Driving through dead forests covered in this vine on my way to PA from TX, I would respectfully disagree with their premise. When allowed to proliferate it strangled everything visible from the highway, and covered every inch of the hundreds of standing dead wood trees it had killed.
But isn't this exactly what the article is arguing?
> As trees grew in the cleared lands near roadsides, kudzu rose with them. It appeared not to stop because there were no grazers to eat it back. But, in fact, it rarely penetrates deeply into a forest; it climbs well only in sunny areas on the forest edge and suffers in shade.
> Still, along Southern roads, the blankets of untouched kudzu create famous spectacles.
> And that, perhaps, is the real danger of kudzu. Our obsession with the vine hides the South. It veils more serious threats to the countryside, like suburban sprawl, or more destructive invasive plants such as the dense and aggressive cogon grass and the shrubby privet. More important, it obscures the beauty of the South’s original landscape, reducing its rich diversity to a simplistic metaphor.

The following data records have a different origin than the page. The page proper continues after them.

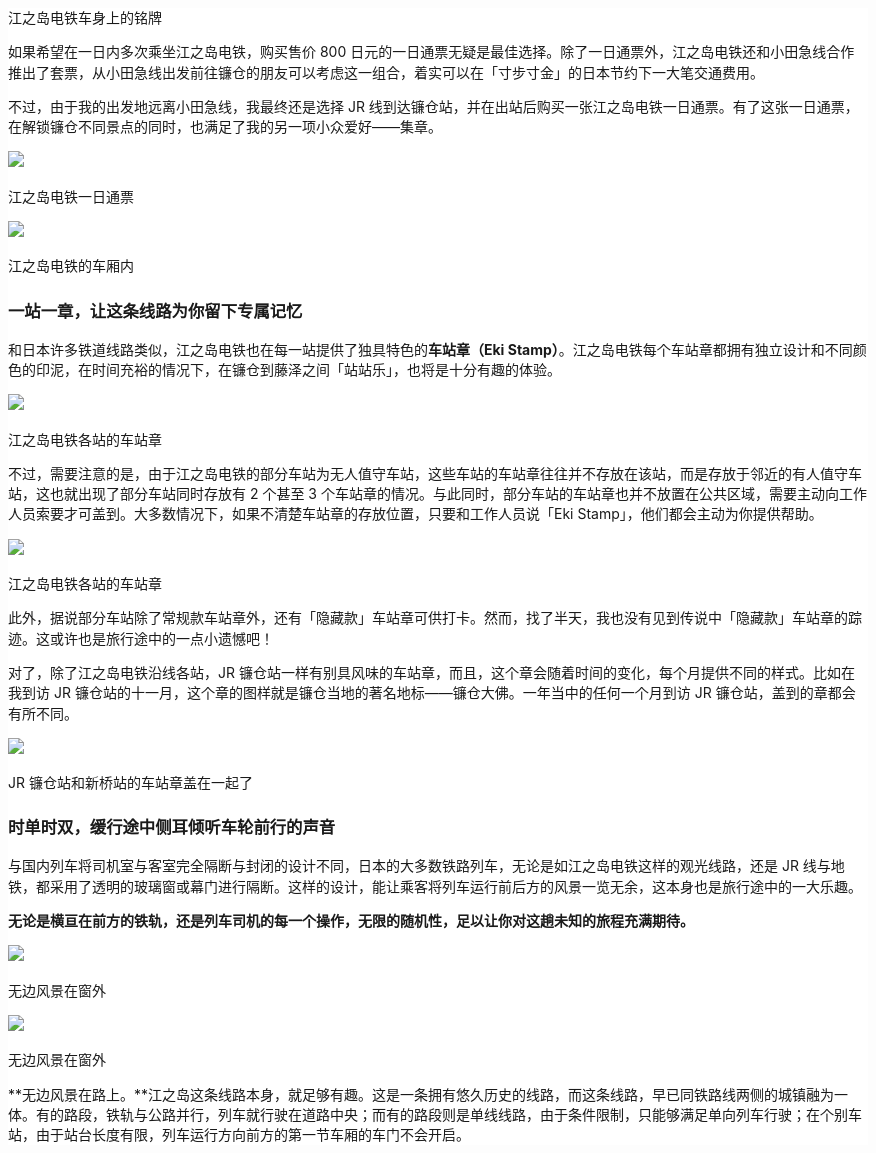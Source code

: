 江之岛电铁车身上的铭牌

如果希望在一日内多次乘坐江之岛电铁，购买售价 800 日元的一日通票无疑是最佳选择。除了一日通票外，江之岛电铁还和小田急线合作推出了套票，从小田急线出发前往镰仓的朋友可以考虑这一组合，着实可以在「寸步寸金」的日本节约下一大笔交通费用。

不过，由于我的出发地远离小田急线，我最终还是选择 JR 线到达镰仓站，并在出站后购买一张江之岛电铁一日通票。有了这张一日通票，在解锁镰仓不同景点的同时，也满足了我的另一项小众爱好——集章。

![](https://proxy-prod.omnivore-image-cache.app/0x0,sJn2rNAFs5WFb3947GgMLe3-1unm1RnL83qbNd5va2ng/https://cdn.sspai.com/2023/12/22/647183f97a3b5c6f1c3b19593a907813.jpeg)

江之岛电铁一日通票

![](https://proxy-prod.omnivore-image-cache.app/0x0,sfuLjIHPtklNtwTrE_YR0eXyMvGeDpKJN-aEFviKmhls/https://cdn.sspai.com/2023/12/22/e00e527a285ed27d5871f5a47ef53d11.jpeg)

江之岛电铁的车厢内

### 一站一章，让这条线路为你留下专属记忆

和日本许多铁道线路类似，江之岛电铁也在每一站提供了独具特色的**车站章（Eki Stamp）**。江之岛电铁每个车站章都拥有独立设计和不同颜色的印泥，在时间充裕的情况下，在镰仓到藤泽之间「站站乐」，也将是十分有趣的体验。

![](https://proxy-prod.omnivore-image-cache.app/0x0,s9nrLCEhTAkeQtbSIXhCqz1vNBAWdHdg7qAqPh4DAqxI/https://cdn.sspai.com/2023/12/22/cb1358cf1456cbd97f8071c6d7a7b758.jpeg)

江之岛电铁各站的车站章

不过，需要注意的是，由于江之岛电铁的部分车站为无人值守车站，这些车站的车站章往往并不存放在该站，而是存放于邻近的有人值守车站，这也就出现了部分车站同时存放有 2 个甚至 3 个车站章的情况。与此同时，部分车站的车站章也并不放置在公共区域，需要主动向工作人员索要才可盖到。大多数情况下，如果不清楚车站章的存放位置，只要和工作人员说「Eki Stamp」，他们都会主动为你提供帮助。

![](https://proxy-prod.omnivore-image-cache.app/0x0,seWSbDfrzyfsO2rHRrP93Whhyn_60_S44OWgDEiEm2AU/https://cdn.sspai.com/2023/12/22/253f39c008dc7c131698c3186a45d00e.jpeg)

江之岛电铁各站的车站章

此外，据说部分车站除了常规款车站章外，还有「隐藏款」车站章可供打卡。然而，找了半天，我也没有见到传说中「隐藏款」车站章的踪迹。这或许也是旅行途中的一点小遗憾吧！

对了，除了江之岛电铁沿线各站，JR 镰仓站一样有别具风味的车站章，而且，这个章会随着时间的变化，每个月提供不同的样式。比如在我到访 JR 镰仓站的十一月，这个章的图样就是镰仓当地的著名地标——镰仓大佛。一年当中的任何一个月到访 JR 镰仓站，盖到的章都会有所不同。

![](https://proxy-prod.omnivore-image-cache.app/0x0,sQF2_OVqpYZfBiwcY8Zk6I5cE2LKsaaiKnr5j0P37XLI/https://cdn.sspai.com/2023/12/22/8143b21d65a27636b39c30b2e4cb9328.jpeg)

JR 镰仓站和新桥站的车站章盖在一起了

### 时单时双，缓行途中侧耳倾听车轮前行的声音

与国内列车将司机室与客室完全隔断与封闭的设计不同，日本的大多数铁路列车，无论是如江之岛电铁这样的观光线路，还是 JR 线与地铁，都采用了透明的玻璃窗或幕门进行隔断。这样的设计，能让乘客将列车运行前后方的风景一览无余，这本身也是旅行途中的一大乐趣。

**无论是横亘在前方的铁轨，还是列车司机的每一个操作，无限的随机性，足以让你对这趟未知的旅程充满期待。**

![](https://proxy-prod.omnivore-image-cache.app/0x0,sxQfmmKjQ6-HGRJBdA-dEKeaPgT03Tzn7uBJipfMLEzQ/https://cdn.sspai.com/2023/12/22/41416d531b04c9b4feb505ac9ff3fdd6.jpeg)

无边风景在窗外

![](https://proxy-prod.omnivore-image-cache.app/0x0,s7Q58Cztz6UqiP1Mjs01wio_b9jYEDeojU0oy_-Gjbew/https://cdn.sspai.com/2023/12/22/9b545d54b8492fb423a561739745db48.jpeg)

无边风景在窗外

**无边风景在路上。**江之岛这条线路本身，就足够有趣。这是一条拥有悠久历史的线路，而这条线路，早已同铁路线两侧的城镇融为一体。有的路段，铁轨与公路并行，列车就行驶在道路中央；而有的路段则是单线线路，由于条件限制，只能够满足单向列车行驶；在个别车站，由于站台长度有限，列车运行方向前方的第一节车厢的车门不会开启。
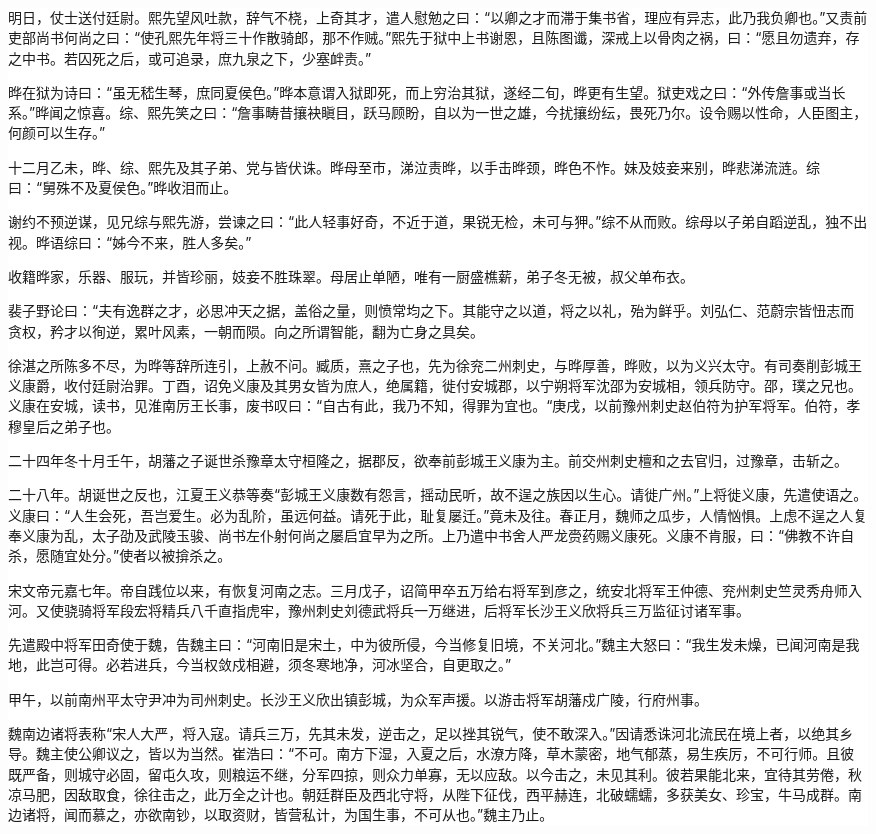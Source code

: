 明日，仗士送付廷尉。熙先望风吐款，辞气不桡，上奇其才，遣人慰勉之曰：“以卿之才而滞于集书省，理应有异志，此乃我负卿也。”又责前吏部尚书何尚之曰：“使孔熙先年将三十作散骑郎，那不作贼。”熙先于狱中上书谢恩，且陈图谶，深戒上以骨肉之祸，曰：“愿且勿遗弃，存之中书。若囚死之后，或可追录，庶九泉之下，少塞衅责。”

晔在狱为诗曰：“虽无嵇生琴，庶同夏侯色。”晔本意谓入狱即死，而上穷治其狱，遂经二旬，晔更有生望。狱吏戏之曰：“外传詹事或当长系。”晔闻之惊喜。综、熙先笑之曰：“詹事畴昔攘袂瞋目，跃马顾盼，自以为一世之雄，今扰攘纷纭，畏死乃尔。设令赐以性命，人臣图主，何颜可以生存。”

十二月乙未，晔、综、熙先及其子弟、党与皆伏诛。晔母至市，涕泣责晔，以手击晔颈，晔色不怍。妹及妓妾来别，晔悲涕流涟。综曰：“舅殊不及夏侯色。”晔收泪而止。

谢约不预逆谋，见兄综与熙先游，尝谏之曰：“此人轻事好奇，不近于道，果锐无检，未可与狎。”综不从而败。综母以子弟自蹈逆乱，独不出视。晔语综曰：“姊今不来，胜人多矣。”

收籍晔家，乐器、服玩，并皆珍丽，妓妾不胜珠翠。母居止单陋，唯有一厨盛樵薪，弟子冬无被，叔父单布衣。

裴子野论曰：“夫有逸群之才，必思冲天之据，盖俗之量，则愤常均之下。其能守之以道，将之以礼，殆为鲜乎。刘弘仁、范蔚宗皆忸志而贪权，矜才以徇逆，累叶风素，一朝而陨。向之所谓智能，翻为亡身之具矣。

徐湛之所陈多不尽，为晔等辞所连引，上赦不问。臧质，熹之子也，先为徐兖二州刺史，与晔厚善，晔败，以为义兴太守。有司奏削彭城王义康爵，收付廷尉治罪。丁酉，诏免义康及其男女皆为庶人，绝属籍，徙付安城郡，以宁朔将军沈邵为安城相，领兵防守。邵，璞之兄也。义康在安城，读书，见淮南厉王长事，废书叹曰：“自古有此，我乃不知，得罪为宜也。“庚戌，以前豫州刺史赵伯符为护军将军。伯符，孝穆皇后之弟子也。

二十四年冬十月壬午，胡藩之子诞世杀豫章太守桓隆之，据郡反，欲奉前彭城王义康为主。前交州刺史檀和之去官归，过豫章，击斩之。

二十八年。胡诞世之反也，江夏王义恭等奏“彭城王义康数有怨言，摇动民听，故不逞之族因以生心。请徙广州。”上将徙义康，先遣使语之。义康曰：“人生会死，吾岂爱生。必为乱阶，虽远何益。请死于此，耻复屡迁。”竟未及往。春正月，魏师之瓜步，人情忷惧。上虑不逞之人复奉义康为乱，太子劭及武陵玉骏、尚书左仆射何尚之屡启宜早为之所。上乃遣中书舍人严龙赍药赐义康死。义康不肯服，曰：“佛教不许自杀，愿随宜处分。”使者以被揜杀之。

宋文帝元嘉七年。帝自践位以来，有恢复河南之志。三月戊子，诏简甲卒五万给右将军到彦之，统安北将军王仲德、兖州刺史竺灵秀舟师入河。又使骁骑将军段宏将精兵八千直指虎牢，豫州刺史刘德武将兵一万继进，后将军长沙王义欣将兵三万监征讨诸军事。

先遣殿中将军田奇使于魏，告魏主曰：“河南旧是宋土，中为彼所侵，今当修复旧境，不关河北。”魏主大怒曰：“我生发未燥，已闻河南是我地，此岂可得。必若进兵，今当权敛戍相避，须冬寒地净，河冰坚合，自更取之。”

甲午，以前南州平太守尹冲为司州刺史。长沙王义欣出镇彭城，为众军声援。以游击将军胡藩戍广陵，行府州事。

魏南边诸将表称“宋人大严，将入寇。请兵三万，先其未发，逆击之，足以挫其锐气，使不敢深入。”因请悉诛河北流民在境上者，以绝其乡导。魏主使公卿议之，皆以为当然。崔浩曰：“不可。南方下湿，入夏之后，水潦方降，草木蒙密，地气郁蒸，易生疾厉，不可行师。且彼既严备，则城守必固，留屯久攻，则粮运不继，分军四掠，则众力单寡，无以应敌。以今击之，未见其利。彼若果能北来，宜待其劳倦，秋凉马肥，因敌取食，徐往击之，此万全之计也。朝廷群臣及西北守将，从陛下征伐，西平赫连，北破蠕蠕，多获美女、珍宝，牛马成群。南边诸将，闻而慕之，亦欲南钞，以取资财，皆营私计，为国生事，不可从也。”魏主乃止。

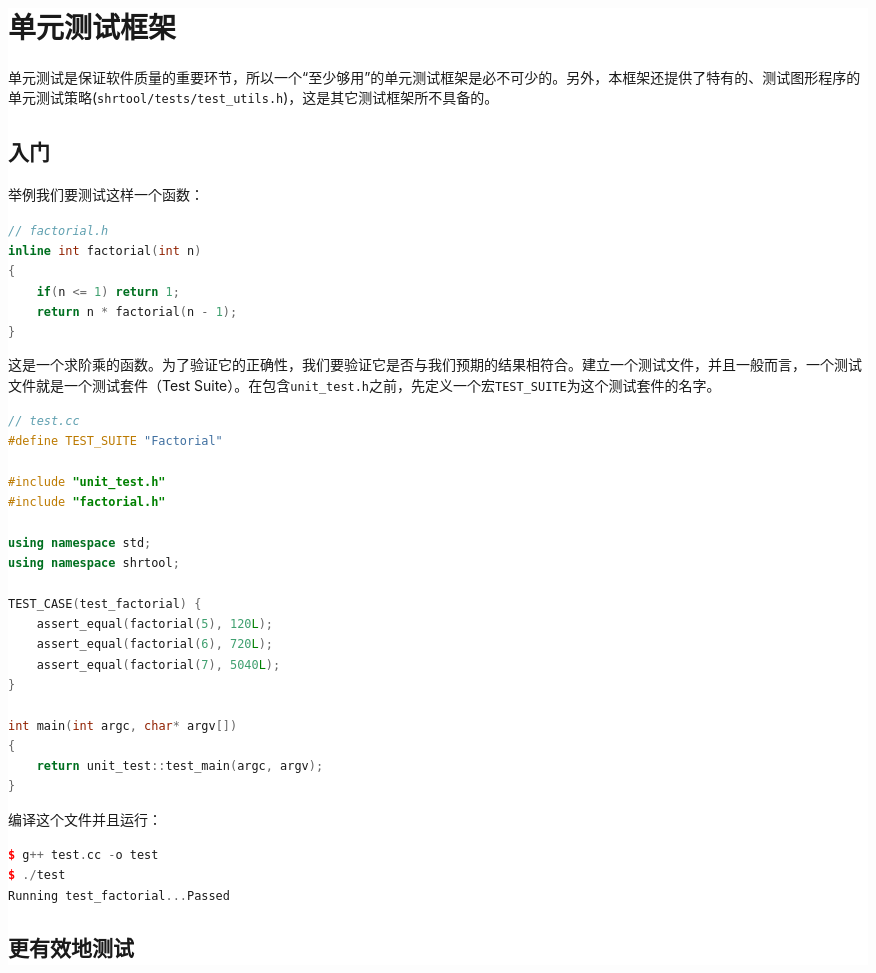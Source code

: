 # 单元测试框架

单元测试是保证软件质量的重要环节，所以一个“至少够用”的单元测试框架是必不可少的。另外，本框架还提供了特有的、测试图形程序的单元测试策略(`shrtool/tests/test_utils.h`)，这是其它测试框架所不具备的。

## 入门

举例我们要测试这样一个函数：

```cpp
// factorial.h
inline int factorial(int n)
{
    if(n <= 1) return 1;
    return n * factorial(n - 1);
}
```

这是一个求阶乘的函数。为了验证它的正确性，我们要验证它是否与我们预期的结果相符合。建立一个测试文件，并且一般而言，一个测试文件就是一个测试套件（Test Suite）。在包含`unit_test.h`之前，先定义一个宏`TEST_SUITE`为这个测试套件的名字。

```cpp
// test.cc
#define TEST_SUITE "Factorial"

#include "unit_test.h"
#include "factorial.h"

using namespace std;
using namespace shrtool;

TEST_CASE(test_factorial) {
    assert_equal(factorial(5), 120L);
    assert_equal(factorial(6), 720L);
    assert_equal(factorial(7), 5040L);
}

int main(int argc, char* argv[])
{
    return unit_test::test_main(argc, argv);
}
```

编译这个文件并且运行：

```cpp
$ g++ test.cc -o test
$ ./test
Running test_factorial...Passed
```

## 更有效地测试
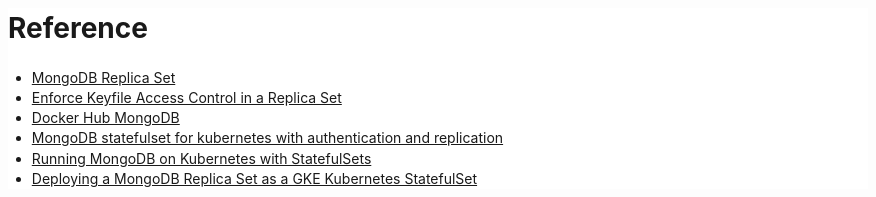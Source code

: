# Reference

- [MongoDB Replica Set](https://docs.mongodb.com/manual/replication/)
- [Enforce Keyfile Access Control in a Replica Set](https://docs.mongodb.com/v3.2/tutorial/enforce-keyfile-access-control-in-existing-replica-set/)
- [Docker Hub MongoDB](https://hub.docker.com/_/mongo/)
- [MongoDB statefulset for kubernetes with authentication and replication](https://gist.github.com/thilinapiy/0c5abc2c0c28efe1bbe2165b0d8dc115)
- [Running MongoDB on Kubernetes with StatefulSets](https://kubernetes.io/blog/2017/01/running-mongodb-on-kubernetes-with-statefulsets/)
- [Deploying a MongoDB Replica Set as a GKE Kubernetes StatefulSet](http://pauldone.blogspot.com/2017/06/deploying-mongodb-on-kubernetes-gke25.html)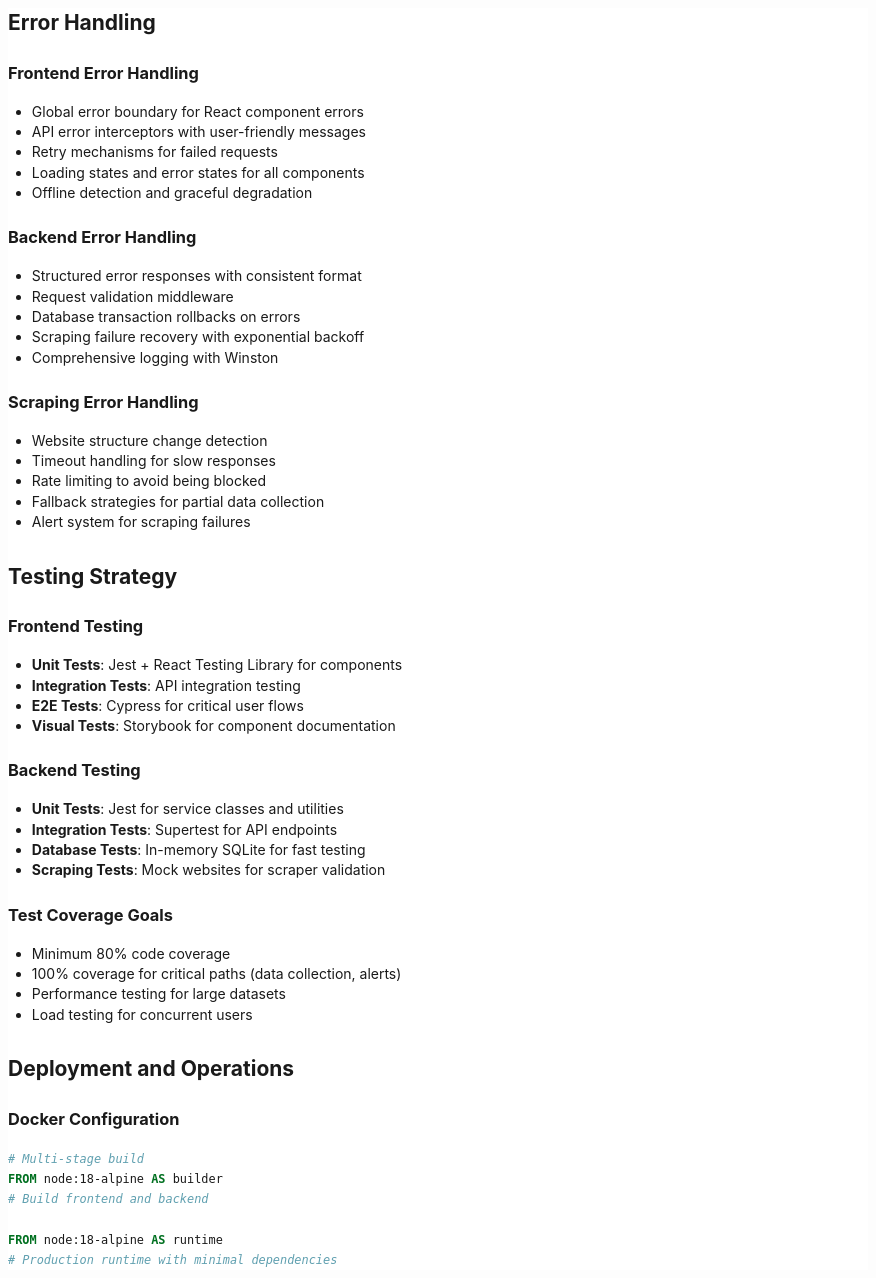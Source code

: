 ## Error Handling

### Frontend Error Handling
- Global error boundary for React component errors
- API error interceptors with user-friendly messages
- Retry mechanisms for failed requests
- Loading states and error states for all components
- Offline detection and graceful degradation

### Backend Error Handling
- Structured error responses with consistent format
- Request validation middleware
- Database transaction rollbacks on errors
- Scraping failure recovery with exponential backoff
- Comprehensive logging with Winston

### Scraping Error Handling
- Website structure change detection
- Timeout handling for slow responses
- Rate limiting to avoid being blocked
- Fallback strategies for partial data collection
- Alert system for scraping failures

## Testing Strategy

### Frontend Testing
- **Unit Tests**: Jest + React Testing Library for components
- **Integration Tests**: API integration testing
- **E2E Tests**: Cypress for critical user flows
- **Visual Tests**: Storybook for component documentation

### Backend Testing
- **Unit Tests**: Jest for service classes and utilities
- **Integration Tests**: Supertest for API endpoints
- **Database Tests**: In-memory SQLite for fast testing
- **Scraping Tests**: Mock websites for scraper validation

### Test Coverage Goals
- Minimum 80% code coverage
- 100% coverage for critical paths (data collection, alerts)
- Performance testing for large datasets
- Load testing for concurrent users

## Deployment and Operations

### Docker Configuration
```dockerfile
# Multi-stage build
FROM node:18-alpine AS builder
# Build frontend and backend

FROM node:18-alpine AS runtime
# Production runtime with minimal dependencies
```
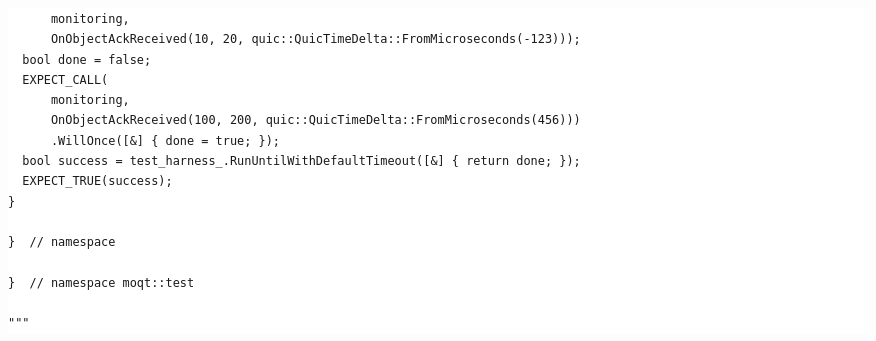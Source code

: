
 ```
      monitoring,
      OnObjectAckReceived(10, 20, quic::QuicTimeDelta::FromMicroseconds(-123)));
  bool done = false;
  EXPECT_CALL(
      monitoring,
      OnObjectAckReceived(100, 200, quic::QuicTimeDelta::FromMicroseconds(456)))
      .WillOnce([&] { done = true; });
  bool success = test_harness_.RunUntilWithDefaultTimeout([&] { return done; });
  EXPECT_TRUE(success);
}

}  // namespace

}  // namespace moqt::test

"""

```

Sometimes I wonder if I'm the only person that's read a given article... Though I guess I actually read it last time it was posted.
Kudzu is an edge plant; it thrives in the boundaries between ecological zones. Where open land turns into forest you see it. Right there in the tangled thicket mass of bushes, shrubs, small trees and other vining plants. Deeper into the forest the canopy blocks more light and it opens up as the opportunistic, edge plants get shaded out.